▸ **Try it**: Present the following data again exactly as it is shown.

▸ **Supplied entries**:
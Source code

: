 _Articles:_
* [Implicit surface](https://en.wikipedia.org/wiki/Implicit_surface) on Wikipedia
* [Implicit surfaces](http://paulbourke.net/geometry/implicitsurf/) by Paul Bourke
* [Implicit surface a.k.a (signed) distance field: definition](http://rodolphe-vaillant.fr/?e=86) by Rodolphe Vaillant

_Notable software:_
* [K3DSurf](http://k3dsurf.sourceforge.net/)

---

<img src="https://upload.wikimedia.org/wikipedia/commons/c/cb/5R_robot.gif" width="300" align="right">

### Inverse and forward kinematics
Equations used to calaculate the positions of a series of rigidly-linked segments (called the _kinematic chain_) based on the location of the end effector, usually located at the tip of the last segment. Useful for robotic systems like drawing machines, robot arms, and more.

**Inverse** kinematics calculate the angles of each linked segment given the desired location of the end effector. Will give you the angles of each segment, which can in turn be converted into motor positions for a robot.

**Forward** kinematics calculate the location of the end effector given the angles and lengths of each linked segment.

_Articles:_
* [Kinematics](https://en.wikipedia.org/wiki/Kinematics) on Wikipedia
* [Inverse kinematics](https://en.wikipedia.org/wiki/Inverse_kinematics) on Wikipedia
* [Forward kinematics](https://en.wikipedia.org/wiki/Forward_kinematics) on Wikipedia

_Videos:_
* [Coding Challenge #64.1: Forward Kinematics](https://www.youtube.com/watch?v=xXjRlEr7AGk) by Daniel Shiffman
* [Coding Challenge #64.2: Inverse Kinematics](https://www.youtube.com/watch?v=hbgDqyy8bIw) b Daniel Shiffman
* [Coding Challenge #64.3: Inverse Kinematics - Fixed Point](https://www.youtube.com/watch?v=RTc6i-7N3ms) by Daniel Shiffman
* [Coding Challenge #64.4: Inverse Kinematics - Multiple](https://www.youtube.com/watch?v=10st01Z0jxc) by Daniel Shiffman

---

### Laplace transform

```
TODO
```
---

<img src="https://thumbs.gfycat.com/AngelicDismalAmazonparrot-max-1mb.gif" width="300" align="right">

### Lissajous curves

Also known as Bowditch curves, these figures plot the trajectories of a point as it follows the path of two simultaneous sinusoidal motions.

▸ **Answer to this task**:
Source code

: _Articles:_
* [Implicit surface](https://en.wikipedia.org/wiki/Implicit_surface) on Wikipedia
* [Implicit surfaces](http://paulbourke.net/geometry/implicitsurf/) by Paul Bourke
* [Implicit surface a.k.a (signed) distance field: definition](http://rodolphe-vaillant.fr/?e=86) by Rodolphe Vaillant

_Notable software:_
* [K3DSurf](http://k3dsurf.sourceforge.net/)

---

<img src="https://upload.wikimedia.org/wikipedia/commons/c/cb/5R_robot.gif" width="300" align="right">

### Inverse and forward kinematics
Equations used to calaculate the positions of a series of rigidly-linked segments (called the _kinematic chain_) based on the location of the end effector, usually located at the tip of the last segment. Useful for robotic systems like drawing machines, robot arms, and more.

**Inverse** kinematics calculate the angles of each linked segment given the desired location of the end effector. Will give you the angles of each segment, which can in turn be converted into motor positions for a robot.

**Forward** kinematics calculate the location of the end effector given the angles and lengths of each linked segment.

_Articles:_
* [Kinematics](https://en.wikipedia.org/wiki/Kinematics) on Wikipedia
* [Inverse kinematics](https://en.wikipedia.org/wiki/Inverse_kinematics) on Wikipedia
* [Forward kinematics](https://en.wikipedia.org/wiki/Forward_kinematics) on Wikipedia

_Videos:_
* [Coding Challenge #64.1: Forward Kinematics](https://www.youtube.com/watch?v=xXjRlEr7AGk) by Daniel Shiffman
* [Coding Challenge #64.2: Inverse Kinematics](https://www.youtube.com/watch?v=hbgDqyy8bIw) b Daniel Shiffman
* [Coding Challenge #64.3: Inverse Kinematics - Fixed Point](https://www.youtube.com/watch?v=RTc6i-7N3ms) by Daniel Shiffman
* [Coding Challenge #64.4: Inverse Kinematics - Multiple](https://www.youtube.com/watch?v=10st01Z0jxc) by Daniel Shiffman

---

### Laplace transform

```
TODO
```
---

<img src="https://thumbs.gfycat.com/AngelicDismalAmazonparrot-max-1mb.gif" width="300" align="right">

### Lissajous curves

Also known as Bowditch curves, these figures plot the trajectories of a point as it follows the path of two simultaneous sinusoidal motions.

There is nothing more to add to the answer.